- Directions -
The required answer is an exact copy of the records below, without pictures.

### The input

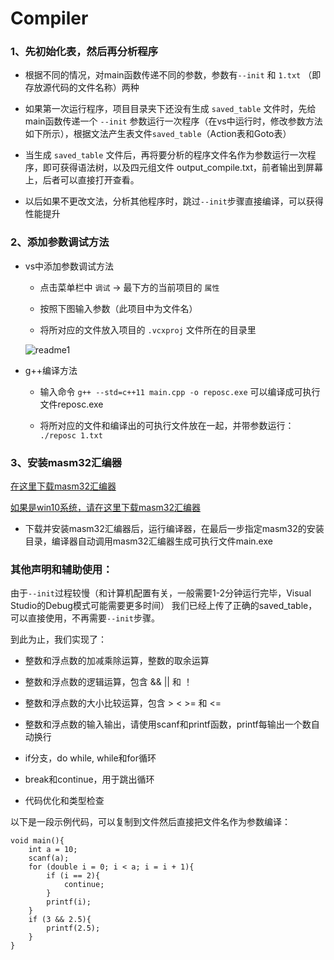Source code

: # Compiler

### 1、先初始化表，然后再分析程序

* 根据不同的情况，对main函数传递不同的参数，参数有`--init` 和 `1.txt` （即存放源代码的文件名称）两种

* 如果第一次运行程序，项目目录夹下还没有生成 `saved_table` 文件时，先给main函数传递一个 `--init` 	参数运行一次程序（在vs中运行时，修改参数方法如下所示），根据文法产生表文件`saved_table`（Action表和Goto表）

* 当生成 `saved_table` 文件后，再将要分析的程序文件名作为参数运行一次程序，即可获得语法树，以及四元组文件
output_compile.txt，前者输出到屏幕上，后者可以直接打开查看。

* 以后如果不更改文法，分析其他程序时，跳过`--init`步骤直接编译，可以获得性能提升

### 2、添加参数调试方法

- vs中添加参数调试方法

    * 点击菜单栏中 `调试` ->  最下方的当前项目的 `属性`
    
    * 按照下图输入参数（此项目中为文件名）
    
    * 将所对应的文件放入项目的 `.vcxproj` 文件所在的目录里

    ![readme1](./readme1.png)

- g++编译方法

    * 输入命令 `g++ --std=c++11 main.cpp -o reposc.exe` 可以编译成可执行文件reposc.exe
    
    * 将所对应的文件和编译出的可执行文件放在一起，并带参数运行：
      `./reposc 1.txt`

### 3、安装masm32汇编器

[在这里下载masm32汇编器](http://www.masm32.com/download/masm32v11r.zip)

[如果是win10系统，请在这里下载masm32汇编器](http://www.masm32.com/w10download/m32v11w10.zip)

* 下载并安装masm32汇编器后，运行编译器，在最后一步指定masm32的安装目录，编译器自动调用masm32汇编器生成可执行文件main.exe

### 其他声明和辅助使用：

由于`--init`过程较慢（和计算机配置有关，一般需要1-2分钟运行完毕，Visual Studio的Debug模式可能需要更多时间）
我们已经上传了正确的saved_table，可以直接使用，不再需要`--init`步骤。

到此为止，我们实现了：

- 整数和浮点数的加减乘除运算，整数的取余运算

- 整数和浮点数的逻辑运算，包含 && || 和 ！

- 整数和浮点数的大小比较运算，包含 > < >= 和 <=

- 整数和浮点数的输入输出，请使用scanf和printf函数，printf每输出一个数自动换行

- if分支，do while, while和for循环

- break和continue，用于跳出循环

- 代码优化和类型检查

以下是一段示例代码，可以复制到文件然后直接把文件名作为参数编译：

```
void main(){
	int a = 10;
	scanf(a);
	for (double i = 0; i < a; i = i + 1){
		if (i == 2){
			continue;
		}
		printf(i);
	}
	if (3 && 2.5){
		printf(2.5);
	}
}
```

######

- Result of this exercise -
Source code

: # Compiler

### 1、先初始化表，然后再分析程序

* 根据不同的情况，对main函数传递不同的参数，参数有`--init` 和 `1.txt` （即存放源代码的文件名称）两种

* 如果第一次运行程序，项目目录夹下还没有生成 `saved_table` 文件时，先给main函数传递一个 `--init` 	参数运行一次程序（在vs中运行时，修改参数方法如下所示），根据文法产生表文件`saved_table`（Action表和Goto表）

* 当生成 `saved_table` 文件后，再将要分析的程序文件名作为参数运行一次程序，即可获得语法树，以及四元组文件
output_compile.txt，前者输出到屏幕上，后者可以直接打开查看。

* 以后如果不更改文法，分析其他程序时，跳过`--init`步骤直接编译，可以获得性能提升

### 2、添加参数调试方法

- vs中添加参数调试方法

    * 点击菜单栏中 `调试` ->  最下方的当前项目的 `属性`
    
    * 按照下图输入参数（此项目中为文件名）
    
    * 将所对应的文件放入项目的 `.vcxproj` 文件所在的目录里

    ![readme1](./readme1.png)

- g++编译方法

    * 输入命令 `g++ --std=c++11 main.cpp -o reposc.exe` 可以编译成可执行文件reposc.exe
    
    * 将所对应的文件和编译出的可执行文件放在一起，并带参数运行：
      `./reposc 1.txt`

### 3、安装masm32汇编器

[在这里下载masm32汇编器](http://www.masm32.com/download/masm32v11r.zip)

[如果是win10系统，请在这里下载masm32汇编器](http://www.masm32.com/w10download/m32v11w10.zip)

* 下载并安装masm32汇编器后，运行编译器，在最后一步指定masm32的安装目录，编译器自动调用masm32汇编器生成可执行文件main.exe

### 其他声明和辅助使用：

由于`--init`过程较慢（和计算机配置有关，一般需要1-2分钟运行完毕，Visual Studio的Debug模式可能需要更多时间）
我们已经上传了正确的saved_table，可以直接使用，不再需要`--init`步骤。

到此为止，我们实现了：

- 整数和浮点数的加减乘除运算，整数的取余运算

- 整数和浮点数的逻辑运算，包含 && || 和 ！

- 整数和浮点数的大小比较运算，包含 > < >= 和 <=

- 整数和浮点数的输入输出，请使用scanf和printf函数，printf每输出一个数自动换行

- if分支，do while, while和for循环

- break和continue，用于跳出循环

- 代码优化和类型检查

以下是一段示例代码，可以复制到文件然后直接把文件名作为参数编译：

```
void main(){
	int a = 10;
	scanf(a);
	for (double i = 0; i < a; i = i + 1){
		if (i == 2){
			continue;
		}
		printf(i);
	}
	if (3 && 2.5){
		printf(2.5);
	}
}
```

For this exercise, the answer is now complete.